Le danseur et chorégraphe a connu le succès notamment grâce à de grandes mises en scène d’événements sportifs et culturels, comme les Jeux olympiques d’Albertville en 1992 ou du défilé en honneur du bicentenaire de la Révolution française. La ville de Rennes et le TNB ne lui sont pas étrangers : « Depuis que je suis artiste associé à cet établissement, c’est ma sixième création ici. Cette fidélité à un projet, un théâtre, une ville est, pour la compagnie, exceptionnelle », écrit Decouflé. On lui doit aussi, dans la capitale bretonne, des mises en scène originales, comme Swimming Poules et Flying Coqs, en 2011, à la piscine Saint-Georges.
Courtepointe a de quoi court-circuiter l’esprit du spectateur. La création se présente en deux actes séparés par un entracte. Durant près de deux heures, de brèves scènes, élaborées comme des tableaux, se succèdent. Decouflé les appelle des « events », « une série de pièces courtes, des expériences spectaculaires ». Chaque pièce, en effet, créée l’événement : c’est avec un réjouissance renouvelée que le spectateur accueille une nouvelle vision après l’autre. A ce propos, il est util de rappeler que Philippe Decouflé a réalisé de nombreux clips, notamment pour le groupe New Order. Et, en 1993, il se rend célèbre pour son court-métrage, Le P’tit Bal perdu, sur la chanson éponyme de Bourvil (diffusé au Ciné TNB vendredi 30 septembre 2016, en compagnie de Philippe Decouflé). La forme fragmentaire du clip, comme chez le cinéaste Michel Gondry, altère de manière significative l’art et la manière dont Decouflé créée ces spectacles de danse : Courtepointe en fournit une nouvelle illustration.

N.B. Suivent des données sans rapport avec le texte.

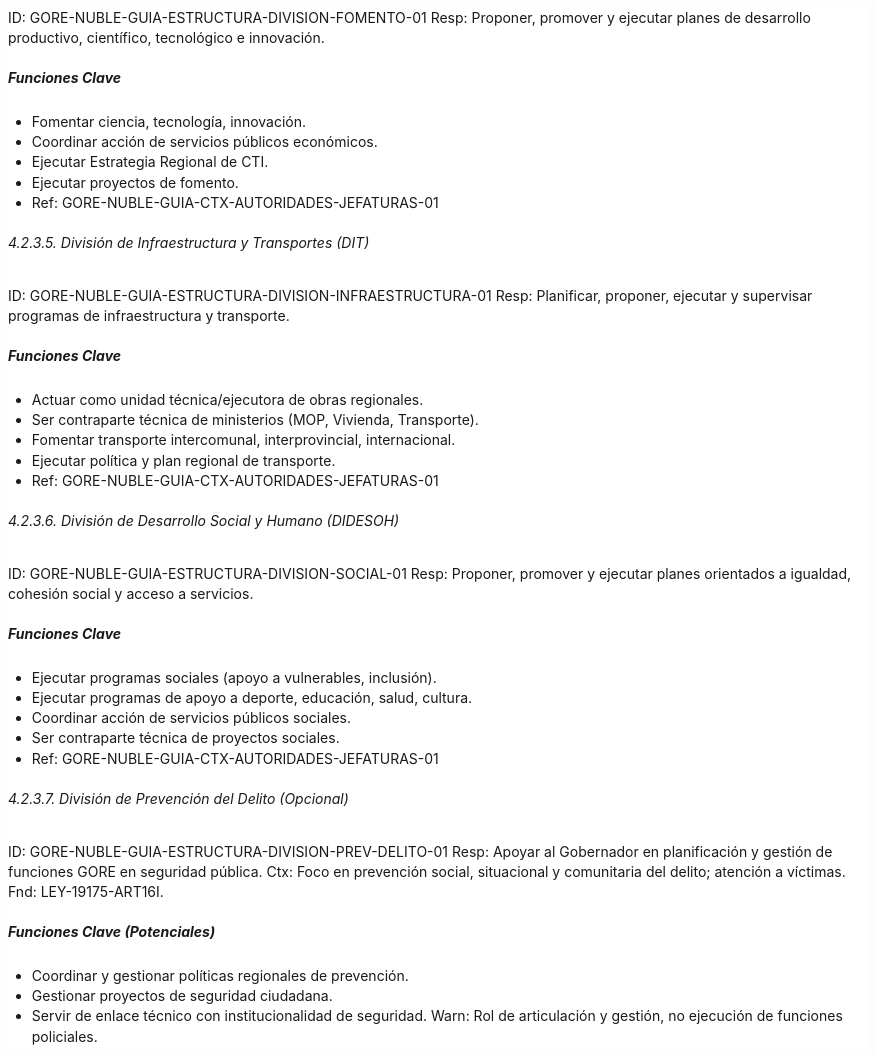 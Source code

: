 ID: GORE-NUBLE-GUIA-ESTRUCTURA-DIVISION-FOMENTO-01
Resp: Proponer, promover y ejecutar planes de desarrollo productivo, científico, tecnológico e innovación.

##### Funciones Clave

* Fomentar ciencia, tecnología, innovación.
* Coordinar acción de servicios públicos económicos.
* Ejecutar Estrategia Regional de CTI.
* Ejecutar proyectos de fomento.
* Ref: GORE-NUBLE-GUIA-CTX-AUTORIDADES-JEFATURAS-01

###### 4.2.3.5. División de Infraestructura y Transportes (DIT)

ID: GORE-NUBLE-GUIA-ESTRUCTURA-DIVISION-INFRAESTRUCTURA-01
Resp: Planificar, proponer, ejecutar y supervisar programas de infraestructura y transporte.

##### Funciones Clave

* Actuar como unidad técnica/ejecutora de obras regionales.
* Ser contraparte técnica de ministerios (MOP, Vivienda, Transporte).
* Fomentar transporte intercomunal, interprovincial, internacional.
* Ejecutar política y plan regional de transporte.
* Ref: GORE-NUBLE-GUIA-CTX-AUTORIDADES-JEFATURAS-01

###### 4.2.3.6. División de Desarrollo Social y Humano (DIDESOH)

ID: GORE-NUBLE-GUIA-ESTRUCTURA-DIVISION-SOCIAL-01
Resp: Proponer, promover y ejecutar planes orientados a igualdad, cohesión social y acceso a servicios.

##### Funciones Clave

* Ejecutar programas sociales (apoyo a vulnerables, inclusión).
* Ejecutar programas de apoyo a deporte, educación, salud, cultura.
* Coordinar acción de servicios públicos sociales.
* Ser contraparte técnica de proyectos sociales.
* Ref: GORE-NUBLE-GUIA-CTX-AUTORIDADES-JEFATURAS-01

###### 4.2.3.7. División de Prevención del Delito (Opcional)

ID: GORE-NUBLE-GUIA-ESTRUCTURA-DIVISION-PREV-DELITO-01
Resp: Apoyar al Gobernador en planificación y gestión de funciones GORE en seguridad pública.
Ctx: Foco en prevención social, situacional y comunitaria del delito; atención a víctimas. Fnd: LEY-19175-ART16I.

##### Funciones Clave (Potenciales)

* Coordinar y gestionar políticas regionales de prevención.
* Gestionar proyectos de seguridad ciudadana.
* Servir de enlace técnico con institucionalidad de seguridad.
Warn: Rol de articulación y gestión, no ejecución de funciones policiales.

Chercher un sens au spectacle semble difficile. Le trouver, d’autant plus. Le dénominateur commun à toutes les scènes reste, évidemment, la danse : question de corps et de mouvement. Tout se déroule comme si Courtepointe ne visait rien d’autre que le plaisir du spectateur et, corrélativement, le spectacle du plaisir. Une communion s’esquisse entre le public et les artistes. Decouflé ne change pas son style : il œuvre à produire un spectacle total et mélange, façon court-bouillon, la danse au cirque, à la musique, à la vidéo, au mime. Sur les sept artistes présents sur la scène, trois viennent d’ailleurs du cirque, quatre de la danse. Deux musiciens accompagnaient, comme dans un ciné-concert, les acteurs.

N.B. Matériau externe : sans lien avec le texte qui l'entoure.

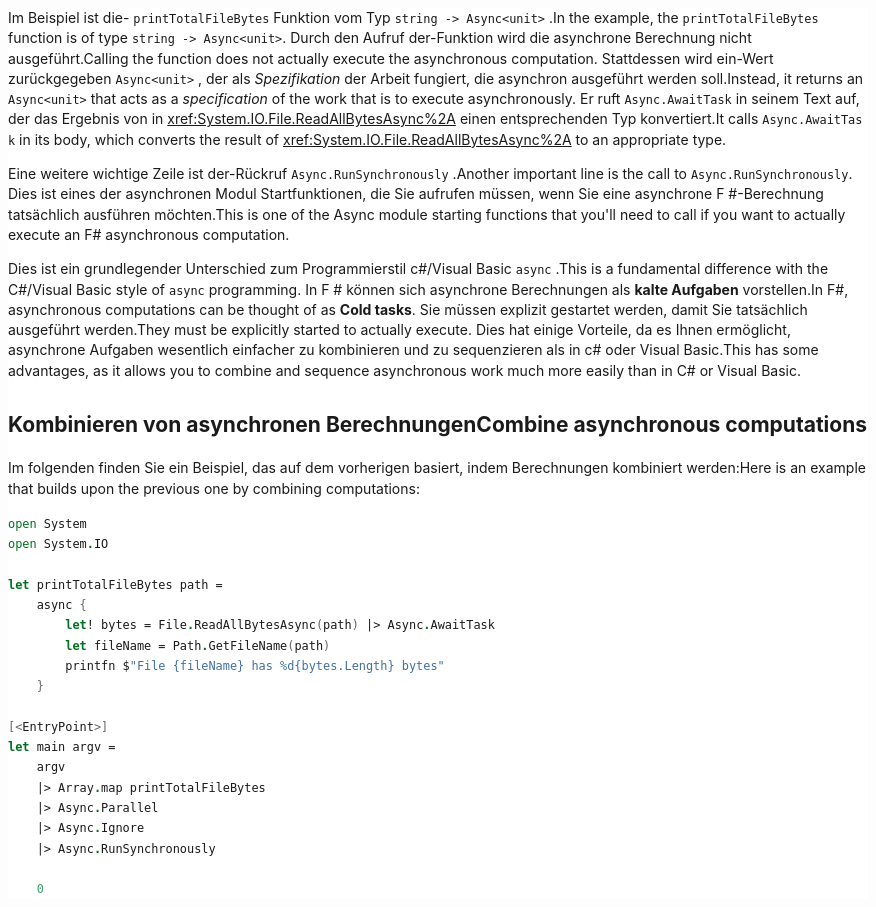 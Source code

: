 <span data-ttu-id="d9b9f-139">Im Beispiel ist die- `printTotalFileBytes` Funktion vom Typ `string -> Async<unit>` .</span><span class="sxs-lookup"><span data-stu-id="d9b9f-139">In the example, the `printTotalFileBytes` function is of type `string -> Async<unit>`.</span></span> <span data-ttu-id="d9b9f-140">Durch den Aufruf der-Funktion wird die asynchrone Berechnung nicht ausgeführt.</span><span class="sxs-lookup"><span data-stu-id="d9b9f-140">Calling the function does not actually execute the asynchronous computation.</span></span> <span data-ttu-id="d9b9f-141">Stattdessen wird ein-Wert zurückgegeben `Async<unit>` , der als *Spezifikation* der Arbeit fungiert, die asynchron ausgeführt werden soll.</span><span class="sxs-lookup"><span data-stu-id="d9b9f-141">Instead, it returns an `Async<unit>` that acts as a *specification* of the work that is to execute asynchronously.</span></span> <span data-ttu-id="d9b9f-142">Er ruft `Async.AwaitTask` in seinem Text auf, der das Ergebnis von in <xref:System.IO.File.ReadAllBytesAsync%2A> einen entsprechenden Typ konvertiert.</span><span class="sxs-lookup"><span data-stu-id="d9b9f-142">It calls `Async.AwaitTask` in its body, which converts the result of <xref:System.IO.File.ReadAllBytesAsync%2A> to an appropriate type.</span></span>

<span data-ttu-id="d9b9f-143">Eine weitere wichtige Zeile ist der-Rückruf `Async.RunSynchronously` .</span><span class="sxs-lookup"><span data-stu-id="d9b9f-143">Another important line is the call to `Async.RunSynchronously`.</span></span> <span data-ttu-id="d9b9f-144">Dies ist eines der asynchronen Modul Startfunktionen, die Sie aufrufen müssen, wenn Sie eine asynchrone F #-Berechnung tatsächlich ausführen möchten.</span><span class="sxs-lookup"><span data-stu-id="d9b9f-144">This is one of the Async module starting functions that you'll need to call if you want to actually execute an F# asynchronous computation.</span></span>

<span data-ttu-id="d9b9f-145">Dies ist ein grundlegender Unterschied zum Programmierstil c#/Visual Basic `async` .</span><span class="sxs-lookup"><span data-stu-id="d9b9f-145">This is a fundamental difference with the C#/Visual Basic style of `async` programming.</span></span> <span data-ttu-id="d9b9f-146">In F # können sich asynchrone Berechnungen als **kalte Aufgaben** vorstellen.</span><span class="sxs-lookup"><span data-stu-id="d9b9f-146">In F#, asynchronous computations can be thought of as **Cold tasks**.</span></span> <span data-ttu-id="d9b9f-147">Sie müssen explizit gestartet werden, damit Sie tatsächlich ausgeführt werden.</span><span class="sxs-lookup"><span data-stu-id="d9b9f-147">They must be explicitly started to actually execute.</span></span> <span data-ttu-id="d9b9f-148">Dies hat einige Vorteile, da es Ihnen ermöglicht, asynchrone Aufgaben wesentlich einfacher zu kombinieren und zu sequenzieren als in c# oder Visual Basic.</span><span class="sxs-lookup"><span data-stu-id="d9b9f-148">This has some advantages, as it allows you to combine and sequence asynchronous work much more easily than in C# or Visual Basic.</span></span>

## <a name="combine-asynchronous-computations"></a><span data-ttu-id="d9b9f-149">Kombinieren von asynchronen Berechnungen</span><span class="sxs-lookup"><span data-stu-id="d9b9f-149">Combine asynchronous computations</span></span>

<span data-ttu-id="d9b9f-150">Im folgenden finden Sie ein Beispiel, das auf dem vorherigen basiert, indem Berechnungen kombiniert werden:</span><span class="sxs-lookup"><span data-stu-id="d9b9f-150">Here is an example that builds upon the previous one by combining computations:</span></span>

```fsharp
open System
open System.IO

let printTotalFileBytes path =
    async {
        let! bytes = File.ReadAllBytesAsync(path) |> Async.AwaitTask
        let fileName = Path.GetFileName(path)
        printfn $"File {fileName} has %d{bytes.Length} bytes"
    }

[<EntryPoint>]
let main argv =
    argv
    |> Array.map printTotalFileBytes
    |> Async.Parallel
    |> Async.Ignore
    |> Async.RunSynchronously

    0
```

Néanmoins, les réflexions affleurent au fil du spectacle. Réflexion au double sens du terme : réflexion du corps, par le corps et pour le corps, et réflexion à son propos. Decouflé multiplie les effets de miroirs : ombres chinoises, décélération et décalage de la vidéo, gémellité du corps… Le corps se découvre, ôte et revêt tour à tour sa courtepointe, rencontre l’autre. Courtepointe met en scène le désir, le mouvement fatalement déceptif d’un corps vers un autre, comme dans la scène liminaire du spectacle. Le deuxième acte, à ce titre, propose une scène d’une onirique splendeur : une danseuse accrochée à un treuil, virevoltant dans les airs de la scène au-dessus d’un homme pris, quant à lui, dans la contrainte du sol. La gravité s’interrompt, un moment. Mais toujours l’humour, ou plutôt l’esprit, ressurgit. Decouflé a l’art du contrepoint : il fait alterner la sensualité grave du désir au burlesque des contorsionnistes et des situations circassiennes.

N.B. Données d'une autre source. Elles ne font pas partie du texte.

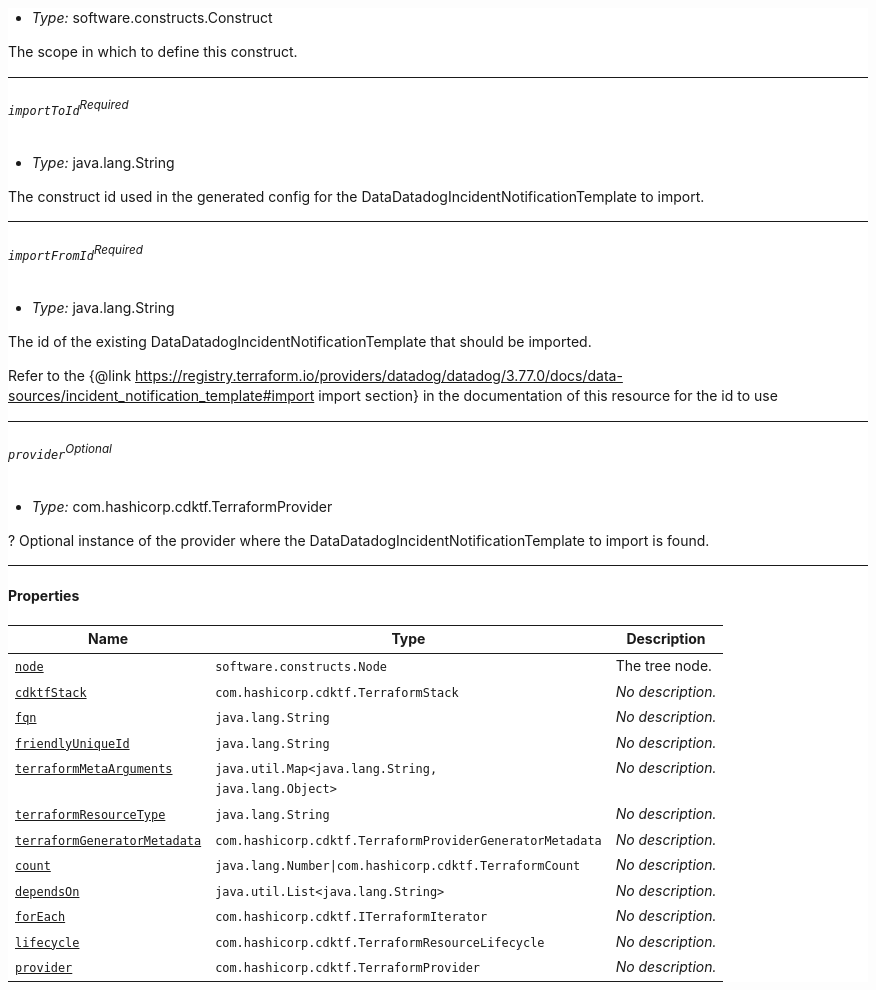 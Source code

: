 - *Type:* software.constructs.Construct

The scope in which to define this construct.

---

###### `importToId`<sup>Required</sup> <a name="importToId" id="@cdktf/provider-datadog.dataDatadogIncidentNotificationTemplate.DataDatadogIncidentNotificationTemplate.generateConfigForImport.parameter.importToId"></a>

- *Type:* java.lang.String

The construct id used in the generated config for the DataDatadogIncidentNotificationTemplate to import.

---

###### `importFromId`<sup>Required</sup> <a name="importFromId" id="@cdktf/provider-datadog.dataDatadogIncidentNotificationTemplate.DataDatadogIncidentNotificationTemplate.generateConfigForImport.parameter.importFromId"></a>

- *Type:* java.lang.String

The id of the existing DataDatadogIncidentNotificationTemplate that should be imported.

Refer to the {@link https://registry.terraform.io/providers/datadog/datadog/3.77.0/docs/data-sources/incident_notification_template#import import section} in the documentation of this resource for the id to use

---

###### `provider`<sup>Optional</sup> <a name="provider" id="@cdktf/provider-datadog.dataDatadogIncidentNotificationTemplate.DataDatadogIncidentNotificationTemplate.generateConfigForImport.parameter.provider"></a>

- *Type:* com.hashicorp.cdktf.TerraformProvider

? Optional instance of the provider where the DataDatadogIncidentNotificationTemplate to import is found.

---

#### Properties <a name="Properties" id="Properties"></a>

| **Name** | **Type** | **Description** |
| --- | --- | --- |
| <code><a href="#@cdktf/provider-datadog.dataDatadogIncidentNotificationTemplate.DataDatadogIncidentNotificationTemplate.property.node">node</a></code> | <code>software.constructs.Node</code> | The tree node. |
| <code><a href="#@cdktf/provider-datadog.dataDatadogIncidentNotificationTemplate.DataDatadogIncidentNotificationTemplate.property.cdktfStack">cdktfStack</a></code> | <code>com.hashicorp.cdktf.TerraformStack</code> | *No description.* |
| <code><a href="#@cdktf/provider-datadog.dataDatadogIncidentNotificationTemplate.DataDatadogIncidentNotificationTemplate.property.fqn">fqn</a></code> | <code>java.lang.String</code> | *No description.* |
| <code><a href="#@cdktf/provider-datadog.dataDatadogIncidentNotificationTemplate.DataDatadogIncidentNotificationTemplate.property.friendlyUniqueId">friendlyUniqueId</a></code> | <code>java.lang.String</code> | *No description.* |
| <code><a href="#@cdktf/provider-datadog.dataDatadogIncidentNotificationTemplate.DataDatadogIncidentNotificationTemplate.property.terraformMetaArguments">terraformMetaArguments</a></code> | <code>java.util.Map<java.lang.String, java.lang.Object></code> | *No description.* |
| <code><a href="#@cdktf/provider-datadog.dataDatadogIncidentNotificationTemplate.DataDatadogIncidentNotificationTemplate.property.terraformResourceType">terraformResourceType</a></code> | <code>java.lang.String</code> | *No description.* |
| <code><a href="#@cdktf/provider-datadog.dataDatadogIncidentNotificationTemplate.DataDatadogIncidentNotificationTemplate.property.terraformGeneratorMetadata">terraformGeneratorMetadata</a></code> | <code>com.hashicorp.cdktf.TerraformProviderGeneratorMetadata</code> | *No description.* |
| <code><a href="#@cdktf/provider-datadog.dataDatadogIncidentNotificationTemplate.DataDatadogIncidentNotificationTemplate.property.count">count</a></code> | <code>java.lang.Number\|com.hashicorp.cdktf.TerraformCount</code> | *No description.* |
| <code><a href="#@cdktf/provider-datadog.dataDatadogIncidentNotificationTemplate.DataDatadogIncidentNotificationTemplate.property.dependsOn">dependsOn</a></code> | <code>java.util.List<java.lang.String></code> | *No description.* |
| <code><a href="#@cdktf/provider-datadog.dataDatadogIncidentNotificationTemplate.DataDatadogIncidentNotificationTemplate.property.forEach">forEach</a></code> | <code>com.hashicorp.cdktf.ITerraformIterator</code> | *No description.* |
| <code><a href="#@cdktf/provider-datadog.dataDatadogIncidentNotificationTemplate.DataDatadogIncidentNotificationTemplate.property.lifecycle">lifecycle</a></code> | <code>com.hashicorp.cdktf.TerraformResourceLifecycle</code> | *No description.* |
| <code><a href="#@cdktf/provider-datadog.dataDatadogIncidentNotificationTemplate.DataDatadogIncidentNotificationTemplate.property.provider">provider</a></code> | <code>com.hashicorp.cdktf.TerraformProvider</code> | *No description.* |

La musique en live occupe dans le spectacle une importance de premier ordre. Souvent, les corps produisent des sons et génèrent de la musique, laquelle les entraînent dans le même temps dans la danse. On se demande alors qui vient en premier : du corps, de la musique, de la danse. En fait, les trois fonctionnent, pour ainsi dire, ensemble, corps à corps. Le bonheur d’une réflexion, cependant, ne tarit jamais le plaisir de la vision. Le travail des costumes et du décor créé à chaque scène une ambiance particulière. Le spectateur navigue entre les siècles, passe de Britney Spears à la Commedia dell’arte. À des « events » plus longs succèdent de courtes scènes, pensées comme des apparitions mystérieuses.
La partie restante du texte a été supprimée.